Le rav de Rabbi Tsadok affirme que nous apprenons de Moché qu’une personne doit écouter ce que dit son prochain, quand bien même il s’agirait d’un homme simple ; c’est une façon d’apprendre de chaque individu. Il explique ensuite le lien avec le don de la Thora ; l’un des aspects essentiels de l’étude de la Thora est la capacité d’apprendre de tout homme.

La question suivante se pose. Il est vrai que cette disposition à apprendre des autres est nécessaire dans l’étude de la Thora, mais comment comprendre que ce soit un enseignement si primordial, au point d’en faire l’introduction au don de la Thora ?

Le rav Eliahou Lopian zatsal répond à cette interrogation. Il écrit : « Certains hommes sont matmidim (étudiants particulièrement assidus) et s’investissent dans l’étude de la Thora, mais ils ne sont pas capables d’écouter les autres et de considérer leurs camarades d’étude, ils sont absorbés par leurs réflexions et ne s’intéressent pas aux autres. Ces personnes ne sont pas seulement sévèrement punies, mais elles ne réussiront même pas à avancer et persévérer dans leur étude. » Il poursuit en expliquant pourquoi le fait de ne pas être à l’écoute entrave l’étude personnelle si sérieusement. « L’individu est, par nature, centré sur son ego et reste aveugle à tout ce qui va à l’encontre de son opinion. Il ne pourra rien clarifier correctement sans écouter ce qu’un autre pense. »[2]

Il semble que l’incapacité naturelle d’écouter des points de vue qui vont à l’encontre du sien peut même empêcher un élève d’écouter correctement ceux qui sont plus érudits que lui. Il aura tendance à vouloir débattre avec tout ce qu’ils disent. Par conséquent, ce talmid ne pourra jamais vraiment comprendre et intérioriser ce que son maître lui dit. En revanche, la capacité d’écouter sincèrement et de comprendre ce que les autres pensent est l’une des clés pour atteindre la gadlout (la grandeur).

Le Alter de Novardok zatsal exprimait cette idée quand il chantait les louanges du rav ‘Haïm Ozer Grodzinsky zatsal. « Sa sagesse et son génie sont profonds et vastes, parce qu’étant jeune, il restait toujours aux côtés des guedolé hador (dirigeants spirituels de la génération). Jamais, il n’essaya de leur imposer son opinion, mais il se considérait comme un réceptacle ; il écoutait et absorbait toutes les opinions et les explications des guedolim de son époque.

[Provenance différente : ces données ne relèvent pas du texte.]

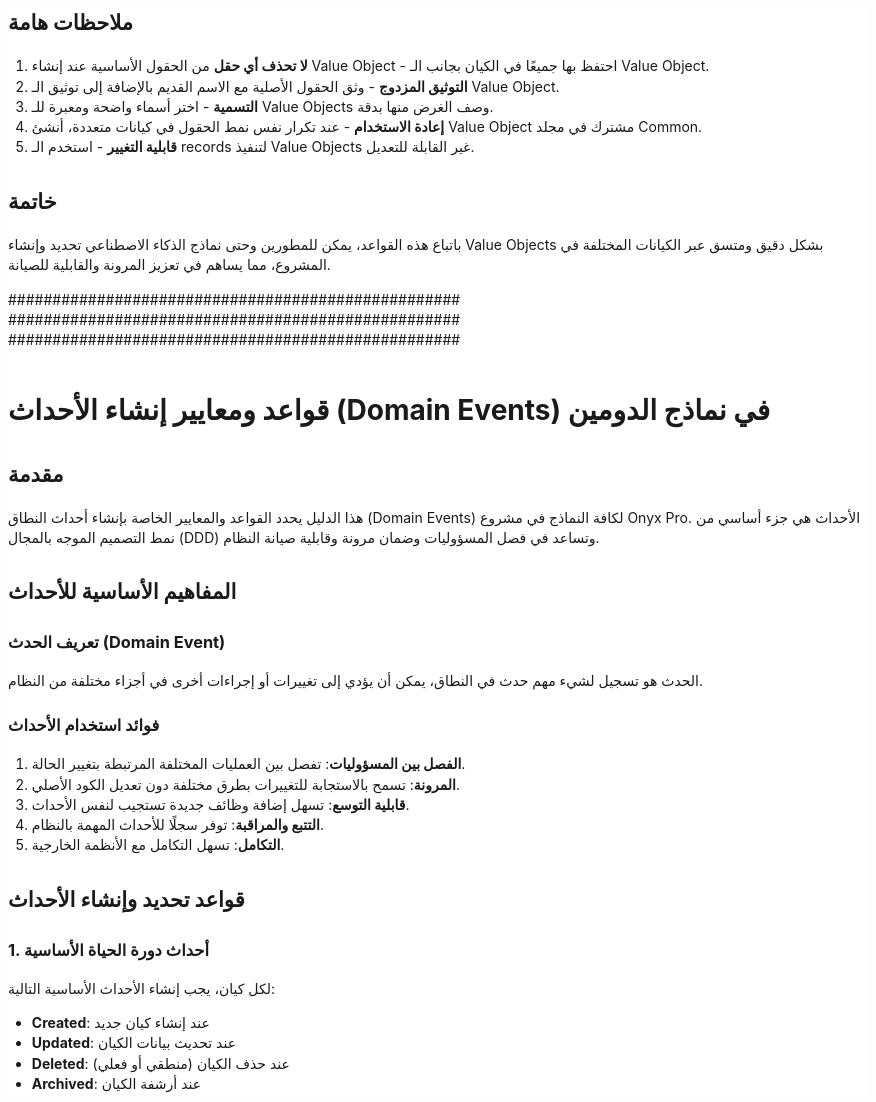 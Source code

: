 ## ملاحظات هامة

1. **لا تحذف أي حقل** من الحقول الأساسية عند إنشاء Value Object - احتفظ بها جميعًا في الكيان بجانب الـ Value Object.
2. **التوثيق المزدوج** - وثق الحقول الأصلية مع الاسم القديم بالإضافة إلى توثيق الـ Value Object.
3. **التسمية** - اختر أسماء واضحة ومعبرة للـ Value Objects وصف الغرض منها بدقة.
4. **إعادة الاستخدام** - عند تكرار نفس نمط الحقول في كيانات متعددة، أنشئ Value Object مشترك في مجلد Common.
5. **قابلية التغيير** - استخدم الـ records لتنفيذ Value Objects غير القابلة للتعديل.

## خاتمة
باتباع هذه القواعد، يمكن للمطورين وحتى نماذج الذكاء الاصطناعي تحديد وإنشاء Value Objects بشكل دقيق ومتسق عبر الكيانات المختلفة في المشروع، مما يساهم في تعزيز المرونة والقابلية للصيانة.



###################################################
###################################################
###################################################


# قواعد ومعايير إنشاء الأحداث (Domain Events) في نماذج الدومين

## مقدمة
هذا الدليل يحدد القواعد والمعايير الخاصة بإنشاء أحداث النطاق (Domain Events) لكافة النماذج في مشروع Onyx Pro. الأحداث هي جزء أساسي من نمط التصميم الموجه بالمجال (DDD) وتساعد في فصل المسؤوليات وضمان مرونة وقابلية صيانة النظام.

## المفاهيم الأساسية للأحداث

### تعريف الحدث (Domain Event)
الحدث هو تسجيل لشيء مهم حدث في النطاق، يمكن أن يؤدي إلى تغييرات أو إجراءات أخرى في أجزاء مختلفة من النظام.

### فوائد استخدام الأحداث
1. **الفصل بين المسؤوليات**: تفصل بين العمليات المختلفة المرتبطة بتغيير الحالة.
2. **المرونة**: تسمح بالاستجابة للتغييرات بطرق مختلفة دون تعديل الكود الأصلي.
3. **قابلية التوسع**: تسهل إضافة وظائف جديدة تستجيب لنفس الأحداث.
4. **التتبع والمراقبة**: توفر سجلًا للأحداث المهمة بالنظام.
5. **التكامل**: تسهل التكامل مع الأنظمة الخارجية.

## قواعد تحديد وإنشاء الأحداث

### 1. أحداث دورة الحياة الأساسية
لكل كيان، يجب إنشاء الأحداث الأساسية التالية:

- **Created**: عند إنشاء كيان جديد
- **Updated**: عند تحديث بيانات الكيان
- **Deleted**: عند حذف الكيان (منطقي أو فعلي)
- **Archived**: عند أرشفة الكيان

Il intériorisa profondément tout ce qu’il entendit d’eux et cette proximité aux sages de plusieurs générations a élevé et purifié sa connaissance.[3] » Quand on parle de la grandeur de rav ‘Haïm Ozer, on pense généralement à son génie naturel et à sa capacité à réfléchir à plusieurs choses à la fois. Le Alter nous apprend que la clé de sa grandeur fut sa soif, son désir d’écouter attentivement et de comprendre tout ce qu’il entendait.

Il n’est pas évident d’accorder toute notre attention à ce que disent nos rabbanim, mais il est bien plus difficile d’écouter nos camarades, nos pairs. Souvent, quand nous entendons que quelqu’un va transmettre un dvar Thora, nous « décrochons », nous réfléchissons plutôt à ce que nous allons dire par la suite. Outre le manque de derekh erets (respect, conduite appropriée), une telle attitude empêche grandement la personne de grandir et d’acquérir plus de sagesse.

La capacité d’accepter l’opinion d’autrui, en particulier quand elle contredit la nôtre, est une qualité bien rare.

Lors d’une séoudat préda (repas d’adieu), l’un des intervenants faisait l’éloge des vertus de son ami – il raconta qu’un jour, ils menèrent un vif débat, qu’ils conclurent en acceptant que chacun reste sur ses positions. Plus tard, l’ami alla chez l’orateur en question en lui disant qu’il avait compris son point de vue et qu’il avait changé d’avis sur la question, grâce à leur discussion. Deux points sont remarquables dans cette histoire – tout d’abord la grandeur de la personne qui a su écouter un avis contradictoire au sien et l’accepter, en comprenant sa logique. De plus, on constate que cette mida est si rare qu’elle fut choisie pour décrire la vertu de cette personne.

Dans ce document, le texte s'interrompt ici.